> **WORK TO COMPLETE**: Check every line of the data for the word "generos", and copy those that have it.

> **ENTRIES SHOWN**:
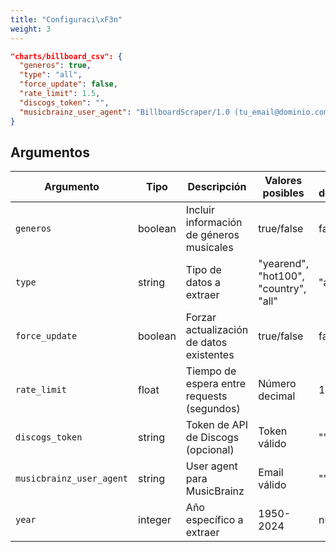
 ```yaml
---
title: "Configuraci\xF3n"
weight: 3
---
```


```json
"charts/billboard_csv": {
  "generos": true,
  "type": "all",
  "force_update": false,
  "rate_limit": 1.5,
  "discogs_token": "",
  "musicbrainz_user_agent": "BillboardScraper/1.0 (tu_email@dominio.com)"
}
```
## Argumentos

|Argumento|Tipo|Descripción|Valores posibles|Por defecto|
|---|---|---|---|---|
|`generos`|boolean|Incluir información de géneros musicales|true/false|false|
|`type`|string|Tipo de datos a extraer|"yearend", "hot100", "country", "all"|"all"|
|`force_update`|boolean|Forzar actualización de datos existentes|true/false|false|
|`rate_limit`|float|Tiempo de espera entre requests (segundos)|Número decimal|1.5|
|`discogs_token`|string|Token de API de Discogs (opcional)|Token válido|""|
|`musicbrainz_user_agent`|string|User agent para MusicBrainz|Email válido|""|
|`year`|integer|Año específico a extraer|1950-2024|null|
--
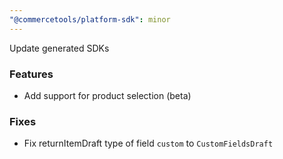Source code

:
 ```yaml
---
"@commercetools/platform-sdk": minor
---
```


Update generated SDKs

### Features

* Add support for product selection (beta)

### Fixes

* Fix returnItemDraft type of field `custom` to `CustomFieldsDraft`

> **YOUR RESPONSE**:
  "generos": true,
|`generos`|boolean|Incluir información de géneros musicales|true/false|false|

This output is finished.